## SOURCE RECORDS
==*==

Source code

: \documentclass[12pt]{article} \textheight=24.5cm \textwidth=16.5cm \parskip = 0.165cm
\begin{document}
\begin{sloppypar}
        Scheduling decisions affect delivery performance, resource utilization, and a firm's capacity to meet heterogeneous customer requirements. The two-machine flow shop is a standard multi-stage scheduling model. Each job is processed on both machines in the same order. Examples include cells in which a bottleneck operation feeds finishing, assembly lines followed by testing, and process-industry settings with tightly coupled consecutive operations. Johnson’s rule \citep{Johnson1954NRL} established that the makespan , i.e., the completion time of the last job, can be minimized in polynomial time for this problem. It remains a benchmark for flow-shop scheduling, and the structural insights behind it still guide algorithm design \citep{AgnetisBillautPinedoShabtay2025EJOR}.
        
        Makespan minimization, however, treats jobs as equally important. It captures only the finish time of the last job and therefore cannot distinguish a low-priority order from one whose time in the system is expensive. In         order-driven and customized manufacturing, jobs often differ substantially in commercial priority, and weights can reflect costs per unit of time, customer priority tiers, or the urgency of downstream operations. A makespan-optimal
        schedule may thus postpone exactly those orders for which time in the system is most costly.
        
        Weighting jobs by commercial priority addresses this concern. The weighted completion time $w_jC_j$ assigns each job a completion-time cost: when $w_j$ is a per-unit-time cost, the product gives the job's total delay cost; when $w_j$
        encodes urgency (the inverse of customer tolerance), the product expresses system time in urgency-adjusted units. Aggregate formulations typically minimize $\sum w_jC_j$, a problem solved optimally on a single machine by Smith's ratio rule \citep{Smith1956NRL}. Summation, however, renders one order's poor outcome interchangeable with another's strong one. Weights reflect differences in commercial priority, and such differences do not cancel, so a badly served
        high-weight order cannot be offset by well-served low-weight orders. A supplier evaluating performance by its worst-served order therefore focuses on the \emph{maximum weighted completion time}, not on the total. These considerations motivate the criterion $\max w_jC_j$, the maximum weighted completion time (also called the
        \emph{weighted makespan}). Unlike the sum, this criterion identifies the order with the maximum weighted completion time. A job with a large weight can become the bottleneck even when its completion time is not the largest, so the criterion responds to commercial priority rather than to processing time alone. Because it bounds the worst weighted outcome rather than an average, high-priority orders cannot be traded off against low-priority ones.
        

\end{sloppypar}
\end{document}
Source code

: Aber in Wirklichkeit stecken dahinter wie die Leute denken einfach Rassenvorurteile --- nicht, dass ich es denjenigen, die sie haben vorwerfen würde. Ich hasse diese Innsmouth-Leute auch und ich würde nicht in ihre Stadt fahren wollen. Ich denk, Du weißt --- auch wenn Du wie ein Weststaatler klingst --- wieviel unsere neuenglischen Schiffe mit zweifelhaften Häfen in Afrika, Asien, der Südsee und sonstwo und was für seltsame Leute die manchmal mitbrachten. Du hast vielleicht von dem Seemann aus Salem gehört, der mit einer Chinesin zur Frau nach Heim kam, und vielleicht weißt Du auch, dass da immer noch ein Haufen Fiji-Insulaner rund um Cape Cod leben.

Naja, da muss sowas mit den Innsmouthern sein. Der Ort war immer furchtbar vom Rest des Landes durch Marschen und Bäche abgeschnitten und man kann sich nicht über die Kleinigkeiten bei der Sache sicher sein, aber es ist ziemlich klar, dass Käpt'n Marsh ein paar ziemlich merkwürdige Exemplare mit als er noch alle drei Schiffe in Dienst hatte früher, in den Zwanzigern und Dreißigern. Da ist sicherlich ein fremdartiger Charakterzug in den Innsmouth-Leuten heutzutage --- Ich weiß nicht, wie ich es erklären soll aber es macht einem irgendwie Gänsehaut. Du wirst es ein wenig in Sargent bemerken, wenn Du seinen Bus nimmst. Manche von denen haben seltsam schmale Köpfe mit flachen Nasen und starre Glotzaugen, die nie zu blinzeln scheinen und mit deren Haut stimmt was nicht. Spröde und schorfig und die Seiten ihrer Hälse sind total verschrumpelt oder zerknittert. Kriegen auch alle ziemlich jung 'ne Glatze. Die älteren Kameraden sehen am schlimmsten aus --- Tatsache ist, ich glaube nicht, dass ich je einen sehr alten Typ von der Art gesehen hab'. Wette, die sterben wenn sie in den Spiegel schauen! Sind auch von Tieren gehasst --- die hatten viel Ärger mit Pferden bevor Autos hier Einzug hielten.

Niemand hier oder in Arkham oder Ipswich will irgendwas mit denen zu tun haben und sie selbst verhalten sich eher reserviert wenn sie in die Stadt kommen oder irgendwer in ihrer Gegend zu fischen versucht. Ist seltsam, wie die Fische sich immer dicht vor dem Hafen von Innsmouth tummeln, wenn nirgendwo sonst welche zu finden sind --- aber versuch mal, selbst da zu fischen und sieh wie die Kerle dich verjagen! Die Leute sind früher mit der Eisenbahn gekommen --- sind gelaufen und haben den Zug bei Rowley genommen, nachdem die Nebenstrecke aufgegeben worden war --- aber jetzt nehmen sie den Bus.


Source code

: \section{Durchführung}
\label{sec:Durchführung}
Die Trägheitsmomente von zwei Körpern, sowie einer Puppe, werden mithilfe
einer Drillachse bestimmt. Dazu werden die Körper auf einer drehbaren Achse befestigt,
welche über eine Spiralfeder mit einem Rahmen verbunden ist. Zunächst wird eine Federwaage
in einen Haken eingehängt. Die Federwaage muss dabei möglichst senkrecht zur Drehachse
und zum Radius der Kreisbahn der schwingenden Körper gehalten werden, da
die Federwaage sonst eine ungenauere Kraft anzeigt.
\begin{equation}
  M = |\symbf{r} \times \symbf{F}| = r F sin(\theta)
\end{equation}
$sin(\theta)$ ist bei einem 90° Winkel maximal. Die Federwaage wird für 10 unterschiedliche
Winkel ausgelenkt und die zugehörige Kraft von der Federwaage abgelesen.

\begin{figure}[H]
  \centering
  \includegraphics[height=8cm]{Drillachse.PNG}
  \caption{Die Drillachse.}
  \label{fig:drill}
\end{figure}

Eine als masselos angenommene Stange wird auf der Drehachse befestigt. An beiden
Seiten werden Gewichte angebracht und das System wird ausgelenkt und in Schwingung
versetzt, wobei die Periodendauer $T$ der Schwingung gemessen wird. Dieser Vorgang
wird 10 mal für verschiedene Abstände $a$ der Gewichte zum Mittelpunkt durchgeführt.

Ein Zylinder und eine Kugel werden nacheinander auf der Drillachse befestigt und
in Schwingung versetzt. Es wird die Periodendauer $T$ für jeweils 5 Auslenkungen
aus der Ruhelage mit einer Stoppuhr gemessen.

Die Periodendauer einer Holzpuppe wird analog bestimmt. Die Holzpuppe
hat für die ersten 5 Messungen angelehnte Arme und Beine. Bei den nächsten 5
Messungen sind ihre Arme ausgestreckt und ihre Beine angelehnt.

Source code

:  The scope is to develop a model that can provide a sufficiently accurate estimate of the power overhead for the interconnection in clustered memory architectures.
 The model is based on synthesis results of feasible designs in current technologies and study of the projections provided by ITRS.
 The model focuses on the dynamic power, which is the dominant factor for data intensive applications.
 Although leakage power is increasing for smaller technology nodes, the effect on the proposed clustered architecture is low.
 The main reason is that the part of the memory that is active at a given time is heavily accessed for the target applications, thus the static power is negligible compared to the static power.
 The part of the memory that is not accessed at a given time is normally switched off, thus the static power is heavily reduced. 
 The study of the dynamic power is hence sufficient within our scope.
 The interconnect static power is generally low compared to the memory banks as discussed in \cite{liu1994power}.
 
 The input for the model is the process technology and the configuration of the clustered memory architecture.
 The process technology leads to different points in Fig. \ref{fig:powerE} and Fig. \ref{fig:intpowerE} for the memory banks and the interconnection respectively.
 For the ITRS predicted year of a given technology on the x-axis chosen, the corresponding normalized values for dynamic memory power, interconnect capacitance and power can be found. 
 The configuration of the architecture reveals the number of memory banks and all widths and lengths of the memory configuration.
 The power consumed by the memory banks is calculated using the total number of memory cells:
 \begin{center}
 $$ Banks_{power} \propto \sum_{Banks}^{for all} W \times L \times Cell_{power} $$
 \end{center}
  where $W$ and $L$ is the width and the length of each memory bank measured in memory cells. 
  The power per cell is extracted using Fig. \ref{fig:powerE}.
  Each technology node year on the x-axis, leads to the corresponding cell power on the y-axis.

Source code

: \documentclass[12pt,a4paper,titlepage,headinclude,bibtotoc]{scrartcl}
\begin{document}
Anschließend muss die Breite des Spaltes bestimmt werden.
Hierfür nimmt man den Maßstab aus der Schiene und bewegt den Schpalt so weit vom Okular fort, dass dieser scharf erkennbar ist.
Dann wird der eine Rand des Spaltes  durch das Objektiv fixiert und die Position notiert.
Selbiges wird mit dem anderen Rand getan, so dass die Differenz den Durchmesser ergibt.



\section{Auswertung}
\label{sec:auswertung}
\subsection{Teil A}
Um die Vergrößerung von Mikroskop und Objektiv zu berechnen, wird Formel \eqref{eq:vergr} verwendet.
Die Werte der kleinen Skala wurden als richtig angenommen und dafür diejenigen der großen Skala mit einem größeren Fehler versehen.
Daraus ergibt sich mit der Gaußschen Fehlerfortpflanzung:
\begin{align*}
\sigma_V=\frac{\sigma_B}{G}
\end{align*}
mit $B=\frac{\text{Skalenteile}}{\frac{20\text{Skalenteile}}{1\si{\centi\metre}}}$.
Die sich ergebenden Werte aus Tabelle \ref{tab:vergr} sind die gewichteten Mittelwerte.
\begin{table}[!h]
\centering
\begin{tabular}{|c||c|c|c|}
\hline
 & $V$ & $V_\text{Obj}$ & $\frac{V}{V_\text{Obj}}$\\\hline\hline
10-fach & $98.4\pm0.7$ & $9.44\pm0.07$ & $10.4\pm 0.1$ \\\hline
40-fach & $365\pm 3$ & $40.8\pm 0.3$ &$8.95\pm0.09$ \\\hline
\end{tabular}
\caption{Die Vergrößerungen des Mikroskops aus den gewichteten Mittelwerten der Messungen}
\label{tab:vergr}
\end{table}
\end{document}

==*==

## GOAL OF THE EXERCISE
Isolate each line of the listing above that includes "bestimmt". Copy it.

## WRITTEN SOLUTION
einer Drillachse bestimmt. Dazu werden die Körper auf einer drehbaren Achse befestigt,
Die Periodendauer einer Holzpuppe wird analog bestimmt. Die Holzpuppe
Anschließend muss die Breite des Spaltes bestimmt werden.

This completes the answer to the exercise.